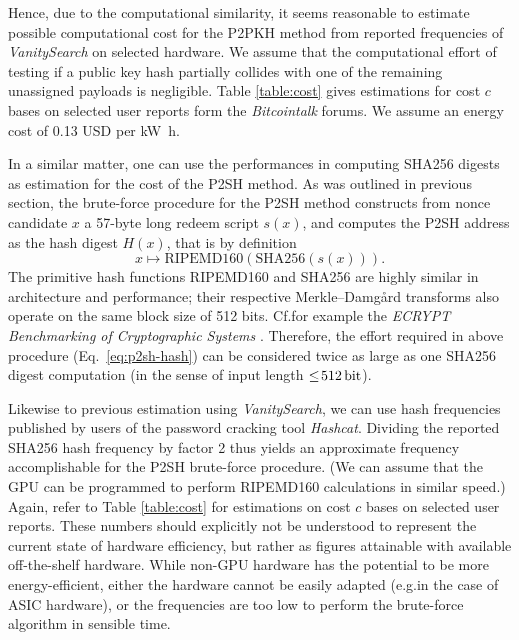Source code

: \documentclass[a4paper,11pt,titlepage]{scrbook}
\begin{document}
Hence, due to the computational similarity, it seems reasonable to estimate possible computational cost for the {P2PKH} method from reported frequencies of \emph{VanitySearch} on selected hardware.
We assume that the computational effort of testing if a public key hash partially collides with one of the remaining unassigned payloads is negligible.
Table \ref{table:cost} gives estimations for cost $c$ bases on selected user reports form the \emph{Bitcointalk} forums.
We assume an energy cost of \num{.13} USD per \si{\kilo\watt\hour}. 

In a similar matter, one can use the performances in computing {SHA256} digests as estimation for the cost of the {P2SH} method.
As was outlined in previous section, the brute-force procedure for the {P2SH} method constructs from nonce candidate $x$ a 57-byte long redeem script $s(x)$, and computes the {P2SH} address as the hash digest $H(x)$, that is by definition
\begin{equation}
    x \mapsto \text{{RIPEMD160}}(\text{{SHA256}}(s(x))).\label{eq:p2sh-hash}
\end{equation}
The primitive hash functions {RIPEMD160} and {SHA256} are highly similar in architecture and performance; their respective Merkle–Damgård transforms also operate on the same block size of 512 bits. 
Cf.\@ for example the \emph{ECRYPT Benchmarking of Cryptographic Systems} \cite{bernstein_benchmark}.
Therefore, the effort required in above procedure (Eq.~\ref{eq:p2sh-hash}) can be considered twice as large as one {SHA256} digest computation (in the sense of input length $\leq\!\SI{512}{\bit}$). 

Likewise to previous estimation using \emph{VanitySearch}, we can use hash frequencies published by users of the password cracking tool \emph{Hashcat}.
Dividing the reported SHA256 hash frequency by factor 2 thus yields an approximate frequency accomplishable for the P2SH brute-force procedure.
(We can assume that the GPU can be programmed to perform RIPEMD160 calculations in similar speed.)
Again, refer to Table \ref{table:cost} for estimations on cost $c$ bases on selected user reports.
These numbers should explicitly not be understood to represent the current state of hardware efficiency, but rather as figures attainable with available off-the-shelf hardware.
While non-GPU hardware has the potential to be more energy-efficient, either the hardware cannot be easily adapted (e.g.\@ in the case of ASIC hardware), or the frequencies are too low to perform the brute-force algorithm in sensible time.
\end{document}

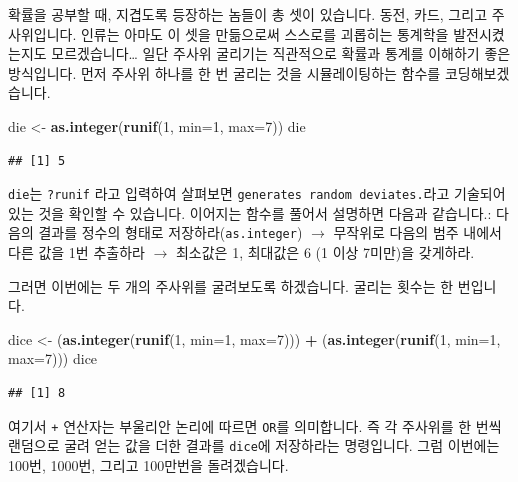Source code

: \documentclass[]{book}
\newenvironment{Shaded}{\begin{snugshade}}{\end{snugshade}}
\newcommand{\DataTypeTok}[1]{\textcolor[rgb]{0.13,0.29,0.53}{#1}}
\newcommand{\DecValTok}[1]{\textcolor[rgb]{0.00,0.00,0.81}{#1}}
\newcommand{\KeywordTok}[1]{\textcolor[rgb]{0.13,0.29,0.53}{\textbf{#1}}}
\newcommand{\NormalTok}[1]{#1}
\newcommand{\OperatorTok}[1]{\textcolor[rgb]{0.81,0.36,0.00}{\textbf{#1}}}
\newcommand{\StringTok}[1]{\textcolor[rgb]{0.31,0.60,0.02}{#1}}
\begin{document}
확률을 공부할 때, 지겹도록 등장하는 놈들이 총 셋이 있습니다. 동전, 카드, 그리고 주사위입니다. 인류는 아마도 이 셋을 만듦으로써 스스로를 괴롭히는 통계학을 발전시켰는지도 모르겠습니다\ldots{} 일단 주사위 굴리기는 직관적으로 확률과 통계를 이해하기 좋은 방식입니다. 먼저 주사위 하나를 한 번 굴리는 것을 시뮬레이팅하는 함수를 코딩해보겠습니다.

\begin{Shaded}
\begin{Highlighting}[]
\NormalTok{die <-}\StringTok{ }\KeywordTok{as.integer}\NormalTok{(}\KeywordTok{runif}\NormalTok{(}\DecValTok{1}\NormalTok{, }\DataTypeTok{min=}\DecValTok{1}\NormalTok{, }\DataTypeTok{max=}\DecValTok{7}\NormalTok{))}
\NormalTok{die}
\end{Highlighting}
\end{Shaded}

\begin{verbatim}
## [1] 5
\end{verbatim}

\texttt{die}는 \texttt{?runif} 라고 입력하여 살펴보면 \texttt{generates\ random\ deviates.}라고 기술되어 있는 것을 확인할 수 있습니다. 이어지는 함수를 풀어서 설명하면 다음과 같습니다.: 다음의 결과를 정수의 형태로 저장하라(\texttt{as.integer}) \(\rightarrow\) 무작위로 다음의 범주 내에서 다른 값을 1번 추출하라 \(\rightarrow\) 최소값은 1, 최대값은 6 (1 이상 7미만)을 갖게하라.

그러면 이번에는 두 개의 주사위를 굴려보도록 하겠습니다. 굴리는 횟수는 한 번입니다.

\begin{Shaded}
\begin{Highlighting}[]
\NormalTok{dice <-}\StringTok{ }\NormalTok{(}\KeywordTok{as.integer}\NormalTok{(}\KeywordTok{runif}\NormalTok{(}\DecValTok{1}\NormalTok{, }\DataTypeTok{min=}\DecValTok{1}\NormalTok{, }\DataTypeTok{max=}\DecValTok{7}\NormalTok{))) }\OperatorTok{+}
\StringTok{  }\NormalTok{(}\KeywordTok{as.integer}\NormalTok{(}\KeywordTok{runif}\NormalTok{(}\DecValTok{1}\NormalTok{, }\DataTypeTok{min=}\DecValTok{1}\NormalTok{, }\DataTypeTok{max=}\DecValTok{7}\NormalTok{)))}
\NormalTok{dice}
\end{Highlighting}
\end{Shaded}

\begin{verbatim}
## [1] 8
\end{verbatim}

여기서 \texttt{+} 연산자는 부울리안 논리에 따르면 \texttt{OR}를 의미합니다. 즉 각 주사위를 한 번씩 랜덤으로 굴려 얻는 값을 더한 결과를 \texttt{dice}에 저장하라는 명령입니다. 그럼 이번에는 100번, 1000번, 그리고 100만번을 돌려겠습니다.
\end{document}
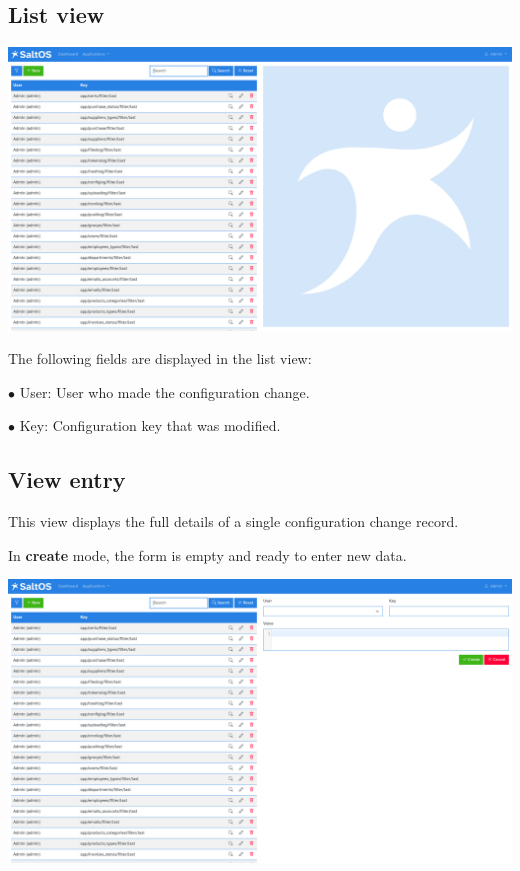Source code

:\documentclass[a4paper]{article}
\begin{document}
\hypertarget{toc8}{}
\subsection{List view}

\begin{center}\includegraphics[width=1\textwidth]{../ujest/snaps/test-screenshots-js-screenshots-common-configlog-list-en-us-1-snap.png}\end{center}

The following fields are displayed in the list view:

\begin{compactitem}
\item[\color{myblue}$\bullet$] User: User who made the configuration change.
\item[\color{myblue}$\bullet$] Key: Configuration key that was modified.
\end{compactitem}

\hypertarget{toc9}{}
\subsection{View entry}

This view displays the full details of a single configuration change record.

In \textbf{create} mode, the form is empty and ready to enter new data.

\begin{center}\includegraphics[width=1\textwidth]{../ujest/snaps/test-screenshots-js-screenshots-common-configlog-create-en-us-1-snap.png}\end{center}
\end{document}
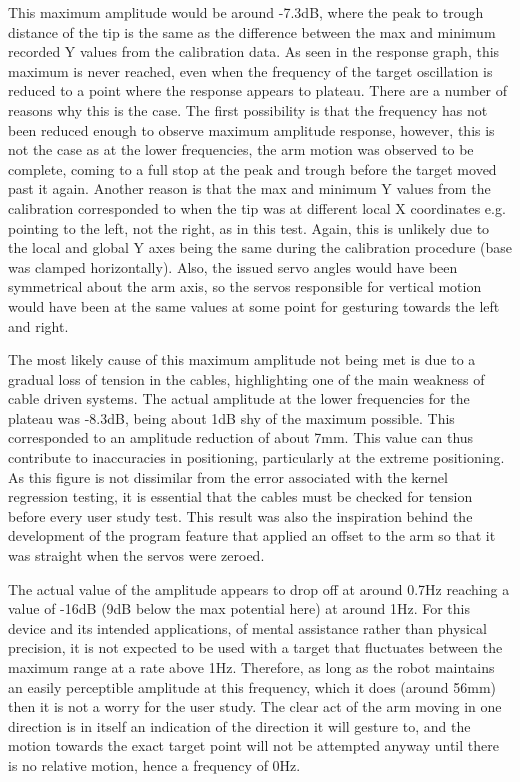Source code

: \documentclass[11pt]{article}
\begin{document}
This maximum amplitude would be around -7.3dB, where the peak to trough distance of the tip is the same as the difference between the max and minimum recorded Y values from the calibration data. As seen in the response graph, this maximum is never reached, even when the frequency of the target oscillation is reduced to a point where the response appears to plateau. There are a number of reasons why this is the case. The first possibility is that the frequency has not been reduced enough to observe maximum amplitude response, however, this is not the case as at the lower frequencies, the arm motion was observed to be complete, coming to a full stop at the peak and trough before the target moved past it again. Another reason is that the max and minimum Y values from the calibration corresponded to when the tip was at different local X coordinates e.g. pointing to the left, not the right, as in this test. Again, this is unlikely due to the local and global Y axes being the same during the calibration procedure (base was clamped horizontally). Also, the issued servo angles would have been symmetrical about the arm axis, so the servos responsible for vertical motion would have been at the same values at some point for gesturing towards the left and right. 

The most likely cause of this maximum amplitude not being met is due to a gradual loss of tension in the cables, highlighting one of the main weakness of cable driven systems. The actual amplitude at the lower frequencies for the plateau was -8.3dB, being about 1dB shy of the maximum possible. This corresponded to an amplitude reduction of about 7mm. This value can thus contribute to inaccuracies in positioning, particularly at the extreme positioning. As this figure is not dissimilar from the error associated with the kernel regression testing, it is essential that the cables must be checked for tension before every user study test. This result was also the inspiration behind the development of the program feature that applied an offset to the arm so that it was straight when the servos were zeroed.

The actual value of the amplitude appears to drop off at around 0.7Hz reaching a value of -16dB (9dB below the max potential here) at around 1Hz. For this device and its intended applications, of mental assistance rather than physical precision, it is not expected to be used with a target that fluctuates between the maximum range at a rate above 1Hz. Therefore, as long as the robot maintains an easily perceptible amplitude at this frequency, which it does (around 56mm) then it is not a worry for the user study. The clear act of the arm moving in one direction is in itself an indication of the direction it will gesture to, and the motion towards the exact target point will not be attempted anyway until there is no relative motion, hence a frequency of 0Hz.
\end{document}
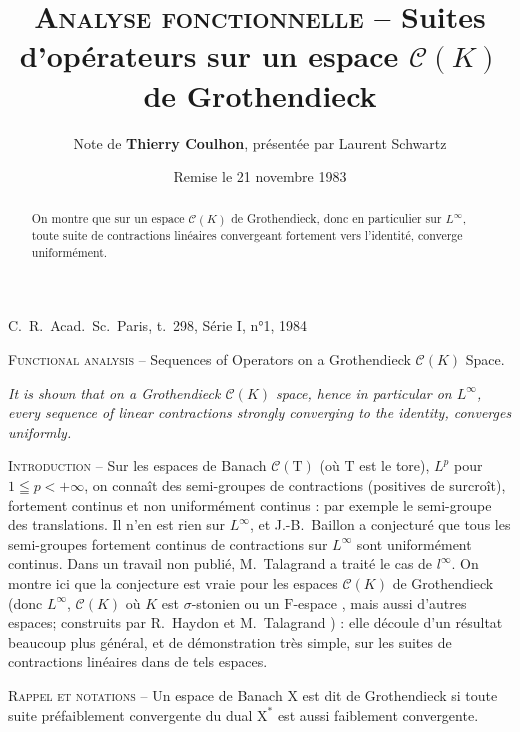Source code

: \documentclass{article}
\title{\textsc{Analyse fonctionnelle} -- Suites d'opérateurs sur un espace $\mathscr{C}(K)$ de Grothendieck}
\author{Note de \textbf{Thierry Coulhon}, présentée par Laurent Schwartz}
\date{Remise le 21 novembre 1983}
\theoremstyle{plain}
\begin{document}
	
\noindent
C.\ R.\ Acad.\ Sc.\ Paris, t.\ 298, Série I, n°1, 1984

{\let\newpage\relax\maketitle}

\maketitle

\renewcommand*\abstractname{}

\begin{abstract}
	On montre que sur un espace $\mathscr{C}(K)$ de Grothendieck, donc en particulier sur $L^\infty$, toute suite de contractions
	linéaires convergeant fortement vers l'identité, converge uniformément.
\end{abstract}

\bigskip

\textsc{Functional analysis} -- Sequences of Operators on a Grothendieck $\mathscr{C}(K)$ Space.

\emph{It is shown that on a Grothendieck $\mathscr{C}(K)$ space, hence in particular on $L^\infty$, every sequence of linear contractions
strongly converging to the identity, converges uniformly.}

\bigskip

\textsc{Introduction} -- Sur les espaces de Banach $\mathscr{C}(\mathrm{T})$ (où $\mathrm{T}$ est le tore), $L^{p}$ pour $1 \leqq p<+\infty$, on connaît des semi-groupes de contractions (positives de surcroît), fortement continus et non uniformément continus : par exemple le semi-groupe des translations. Il n'en est rien sur $L^{\infty}$, et J.-B.\ Baillon a conjecturé que tous les semi-groupes fortement continus de contractions sur $L^{\infty}$ sont uniformément continus. Dans un travail non publié, M.\ Talagrand a traité le cas de $l^{\infty}$. On montre ici que la conjecture est vraie pour les espaces $\mathscr{C}(K)$ de Grothendieck (donc $L^{\infty}$, $\mathscr{C}(K)$ où $K$ est $\sigma$-stonien ou un $\mathrm{F}$-espace \cite{1}, mais aussi d'autres espaces; construits par R.\ Haydon \cite{2} et M.\ Talagrand \cite{3}) : elle découle d'un résultat beaucoup plus général, et de démonstration très simple, sur les suites de contractions linéaires dans de tels espaces.

\bigskip

\textsc{Rappel et notations} -- Un espace de Banach $\mathrm{X}$ est dit de Grothendieck si toute suite préfaiblement convergente du dual $\mathrm{X}^{*}$ est aussi faiblement convergente.
\end{document}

● ● ● ●

> [Problem description]: Each line of the entries above that has the word "myblue" is to be copied.

> [Reply]:
\item[\color{myblue}$\bullet$] User: User who made the configuration change.
\item[\color{myblue}$\bullet$] Key: Configuration key that was modified.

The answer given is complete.